→ What is expected
Look through the entries below. Say how many lines include "oddNumbersSum", with nothing added.

****************

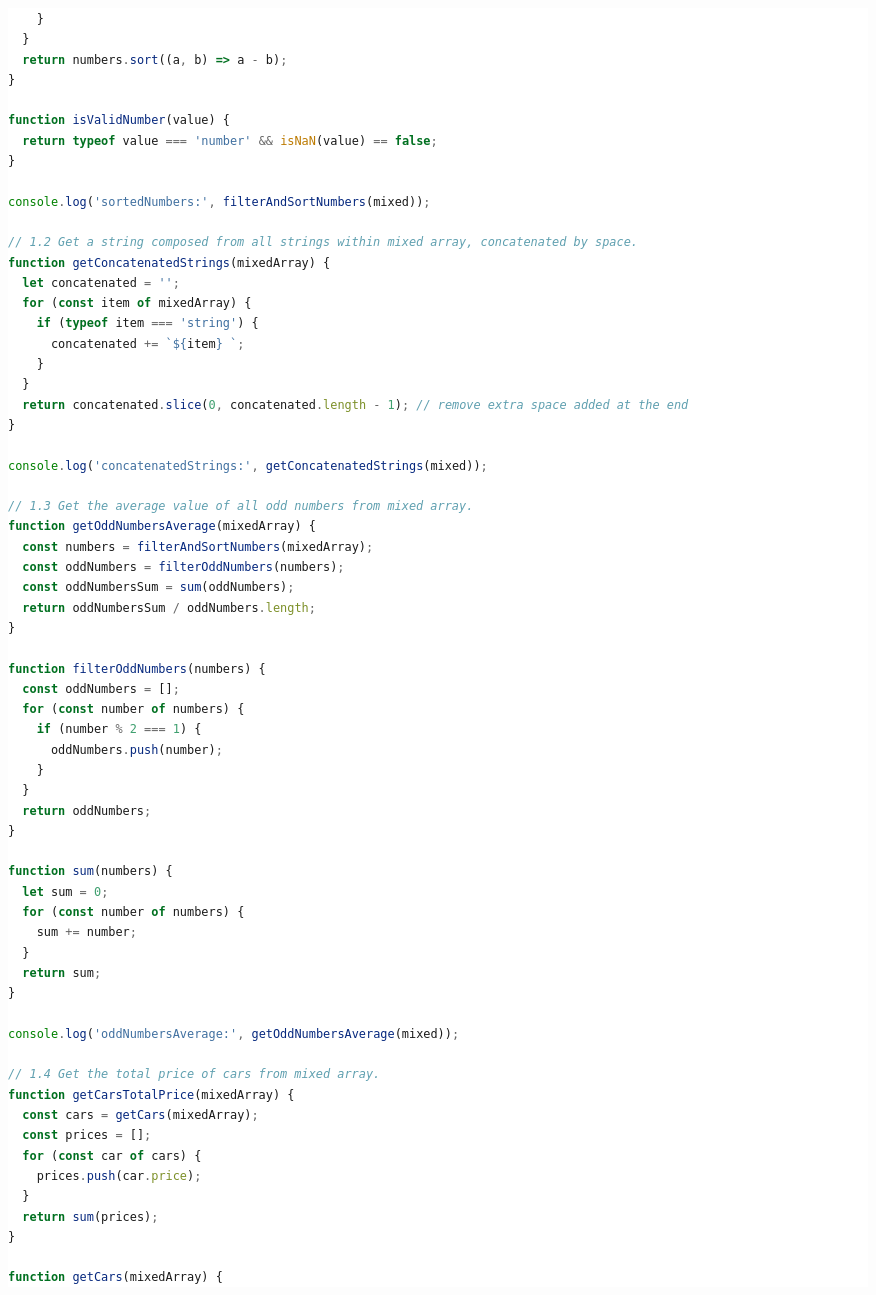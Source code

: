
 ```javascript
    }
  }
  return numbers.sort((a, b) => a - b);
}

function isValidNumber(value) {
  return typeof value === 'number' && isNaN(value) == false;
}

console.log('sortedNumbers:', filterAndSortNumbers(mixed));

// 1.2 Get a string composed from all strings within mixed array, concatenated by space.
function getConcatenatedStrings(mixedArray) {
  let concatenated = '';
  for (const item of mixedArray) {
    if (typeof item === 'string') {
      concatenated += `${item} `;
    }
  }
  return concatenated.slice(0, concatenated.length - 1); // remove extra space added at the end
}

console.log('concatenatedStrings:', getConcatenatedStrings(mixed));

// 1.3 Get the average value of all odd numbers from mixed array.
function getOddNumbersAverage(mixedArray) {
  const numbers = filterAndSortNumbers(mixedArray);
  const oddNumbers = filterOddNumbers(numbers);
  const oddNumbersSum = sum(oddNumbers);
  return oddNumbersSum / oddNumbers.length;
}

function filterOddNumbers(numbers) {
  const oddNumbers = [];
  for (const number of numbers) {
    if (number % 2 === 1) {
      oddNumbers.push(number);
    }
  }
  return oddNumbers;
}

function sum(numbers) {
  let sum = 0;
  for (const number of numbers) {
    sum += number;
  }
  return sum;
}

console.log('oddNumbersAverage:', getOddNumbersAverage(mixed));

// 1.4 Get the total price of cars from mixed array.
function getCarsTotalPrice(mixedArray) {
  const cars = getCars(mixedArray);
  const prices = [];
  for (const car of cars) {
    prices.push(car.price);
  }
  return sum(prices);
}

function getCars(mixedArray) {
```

****************

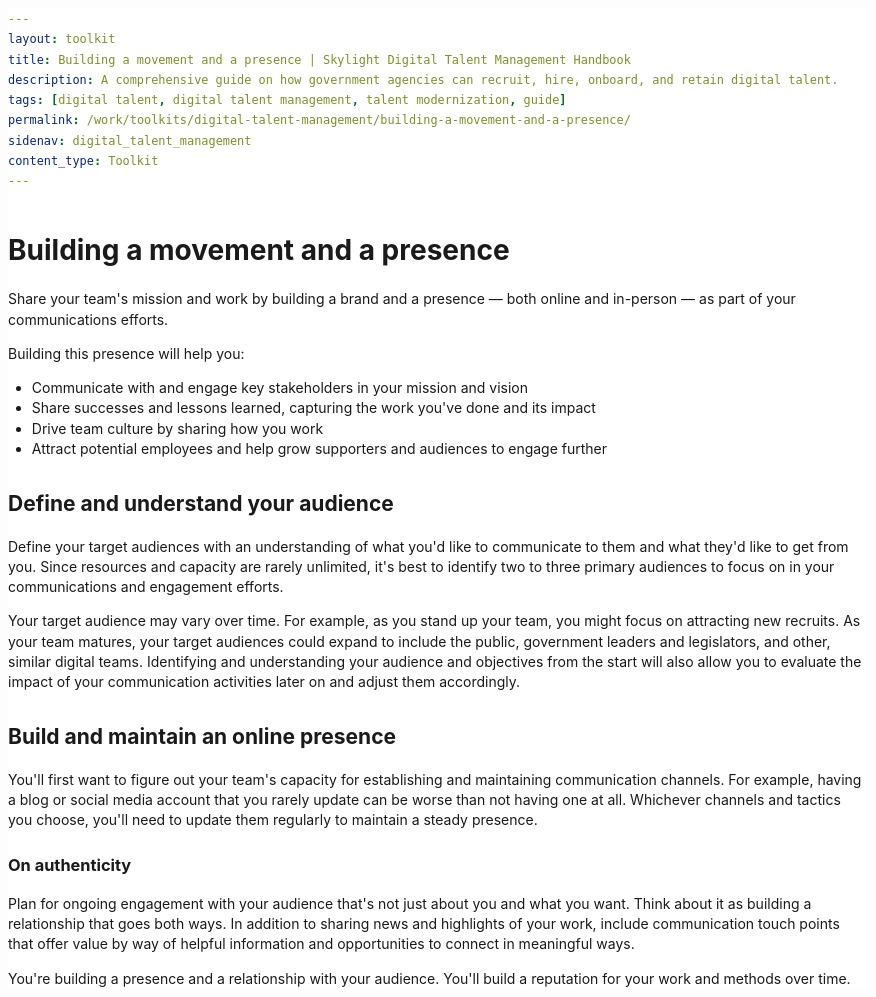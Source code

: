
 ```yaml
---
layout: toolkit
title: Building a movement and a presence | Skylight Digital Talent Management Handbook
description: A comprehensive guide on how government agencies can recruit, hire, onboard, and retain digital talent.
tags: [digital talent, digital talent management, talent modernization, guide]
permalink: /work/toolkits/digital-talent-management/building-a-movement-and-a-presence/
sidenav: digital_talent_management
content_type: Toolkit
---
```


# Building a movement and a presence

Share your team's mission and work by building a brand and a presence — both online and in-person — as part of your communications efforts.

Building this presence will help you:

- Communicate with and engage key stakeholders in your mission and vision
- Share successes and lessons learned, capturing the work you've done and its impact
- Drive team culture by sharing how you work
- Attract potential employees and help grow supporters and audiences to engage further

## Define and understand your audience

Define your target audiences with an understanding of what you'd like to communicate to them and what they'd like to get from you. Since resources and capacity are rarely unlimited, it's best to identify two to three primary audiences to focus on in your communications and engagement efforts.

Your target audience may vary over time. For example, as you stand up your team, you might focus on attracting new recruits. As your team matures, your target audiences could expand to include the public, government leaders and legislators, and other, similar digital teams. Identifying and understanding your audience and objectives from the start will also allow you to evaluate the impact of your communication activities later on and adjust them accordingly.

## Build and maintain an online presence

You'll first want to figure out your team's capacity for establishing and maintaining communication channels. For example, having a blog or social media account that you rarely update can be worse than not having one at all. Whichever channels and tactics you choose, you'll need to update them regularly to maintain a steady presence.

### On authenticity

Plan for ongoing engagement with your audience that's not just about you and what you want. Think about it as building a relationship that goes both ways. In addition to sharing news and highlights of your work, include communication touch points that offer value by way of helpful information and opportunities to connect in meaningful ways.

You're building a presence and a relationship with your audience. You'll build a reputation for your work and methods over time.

****************

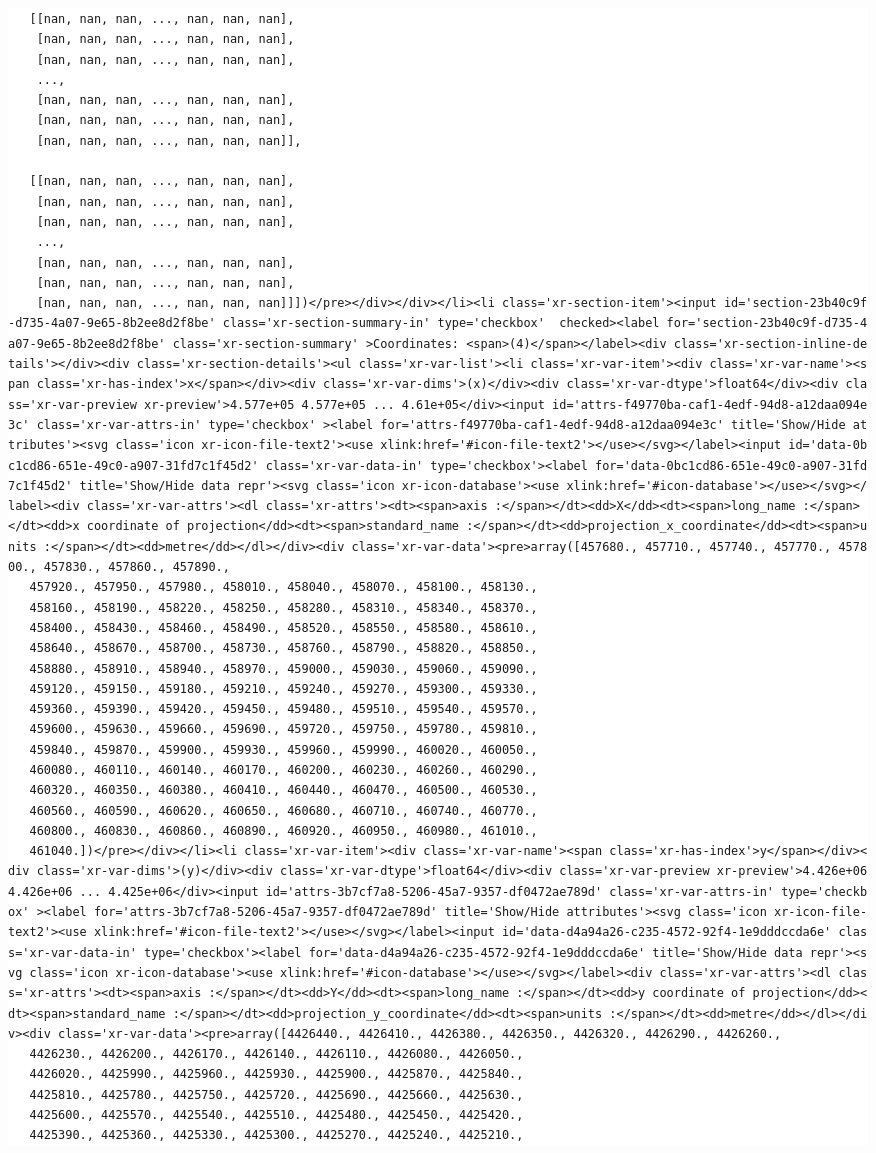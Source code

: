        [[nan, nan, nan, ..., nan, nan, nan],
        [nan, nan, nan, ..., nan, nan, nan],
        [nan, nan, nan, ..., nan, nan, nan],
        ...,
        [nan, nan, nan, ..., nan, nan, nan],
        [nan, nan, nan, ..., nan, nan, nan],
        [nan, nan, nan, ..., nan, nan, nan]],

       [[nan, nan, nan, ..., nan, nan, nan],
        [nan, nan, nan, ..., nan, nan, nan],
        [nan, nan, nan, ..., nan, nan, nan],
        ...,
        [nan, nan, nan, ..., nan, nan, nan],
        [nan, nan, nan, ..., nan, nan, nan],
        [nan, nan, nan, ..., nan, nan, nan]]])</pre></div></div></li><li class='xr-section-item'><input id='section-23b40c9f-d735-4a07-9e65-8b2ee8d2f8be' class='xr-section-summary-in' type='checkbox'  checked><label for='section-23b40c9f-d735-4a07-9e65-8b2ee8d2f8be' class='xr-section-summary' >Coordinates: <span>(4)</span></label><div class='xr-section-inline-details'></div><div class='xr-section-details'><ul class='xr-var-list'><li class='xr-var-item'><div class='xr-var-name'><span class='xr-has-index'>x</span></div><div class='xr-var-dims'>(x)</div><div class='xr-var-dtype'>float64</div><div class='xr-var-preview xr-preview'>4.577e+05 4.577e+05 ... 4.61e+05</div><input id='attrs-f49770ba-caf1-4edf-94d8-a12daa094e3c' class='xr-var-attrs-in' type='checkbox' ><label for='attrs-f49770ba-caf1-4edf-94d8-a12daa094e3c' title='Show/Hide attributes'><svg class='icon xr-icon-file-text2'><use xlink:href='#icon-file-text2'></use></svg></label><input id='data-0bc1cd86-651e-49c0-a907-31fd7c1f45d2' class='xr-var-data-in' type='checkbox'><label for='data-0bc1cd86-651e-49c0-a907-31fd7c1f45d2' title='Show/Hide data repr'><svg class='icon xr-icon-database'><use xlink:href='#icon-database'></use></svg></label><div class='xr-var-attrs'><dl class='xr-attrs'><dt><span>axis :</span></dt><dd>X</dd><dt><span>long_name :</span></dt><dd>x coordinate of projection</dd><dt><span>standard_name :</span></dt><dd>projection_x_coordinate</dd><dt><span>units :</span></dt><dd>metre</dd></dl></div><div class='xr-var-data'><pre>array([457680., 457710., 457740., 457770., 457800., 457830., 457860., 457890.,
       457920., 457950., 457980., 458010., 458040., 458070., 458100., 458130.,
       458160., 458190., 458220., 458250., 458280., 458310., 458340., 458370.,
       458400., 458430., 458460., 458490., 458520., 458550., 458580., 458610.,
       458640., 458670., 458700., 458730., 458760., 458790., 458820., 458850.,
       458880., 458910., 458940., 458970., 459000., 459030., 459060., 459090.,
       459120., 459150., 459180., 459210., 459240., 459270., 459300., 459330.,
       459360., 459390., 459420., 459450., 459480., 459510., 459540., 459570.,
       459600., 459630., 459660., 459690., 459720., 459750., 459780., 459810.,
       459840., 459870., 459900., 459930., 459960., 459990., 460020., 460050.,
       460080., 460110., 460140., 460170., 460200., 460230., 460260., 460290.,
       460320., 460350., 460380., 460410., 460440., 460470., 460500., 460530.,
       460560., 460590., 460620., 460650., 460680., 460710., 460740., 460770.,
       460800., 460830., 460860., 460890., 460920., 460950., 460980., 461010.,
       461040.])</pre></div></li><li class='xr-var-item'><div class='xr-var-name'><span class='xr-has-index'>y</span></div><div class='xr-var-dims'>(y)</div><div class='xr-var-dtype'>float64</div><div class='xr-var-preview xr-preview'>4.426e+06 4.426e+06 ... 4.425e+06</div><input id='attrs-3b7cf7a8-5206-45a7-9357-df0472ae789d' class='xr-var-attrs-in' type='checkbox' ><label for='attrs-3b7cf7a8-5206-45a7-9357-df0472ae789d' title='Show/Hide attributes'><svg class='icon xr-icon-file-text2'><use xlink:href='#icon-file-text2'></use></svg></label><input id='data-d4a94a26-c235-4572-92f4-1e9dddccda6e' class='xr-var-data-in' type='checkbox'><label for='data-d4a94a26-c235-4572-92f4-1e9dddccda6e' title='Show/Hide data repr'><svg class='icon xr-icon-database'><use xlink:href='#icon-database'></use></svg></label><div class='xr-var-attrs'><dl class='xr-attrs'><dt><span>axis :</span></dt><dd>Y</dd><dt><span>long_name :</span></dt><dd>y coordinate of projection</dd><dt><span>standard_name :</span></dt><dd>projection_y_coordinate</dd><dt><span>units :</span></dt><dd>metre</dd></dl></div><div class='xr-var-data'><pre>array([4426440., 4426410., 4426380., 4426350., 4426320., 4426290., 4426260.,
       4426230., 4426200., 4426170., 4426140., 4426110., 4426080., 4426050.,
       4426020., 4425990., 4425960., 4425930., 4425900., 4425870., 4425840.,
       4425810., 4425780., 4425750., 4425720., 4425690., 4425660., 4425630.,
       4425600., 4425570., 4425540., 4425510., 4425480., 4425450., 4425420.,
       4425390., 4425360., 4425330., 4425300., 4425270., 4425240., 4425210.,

****************

→ Answer box
2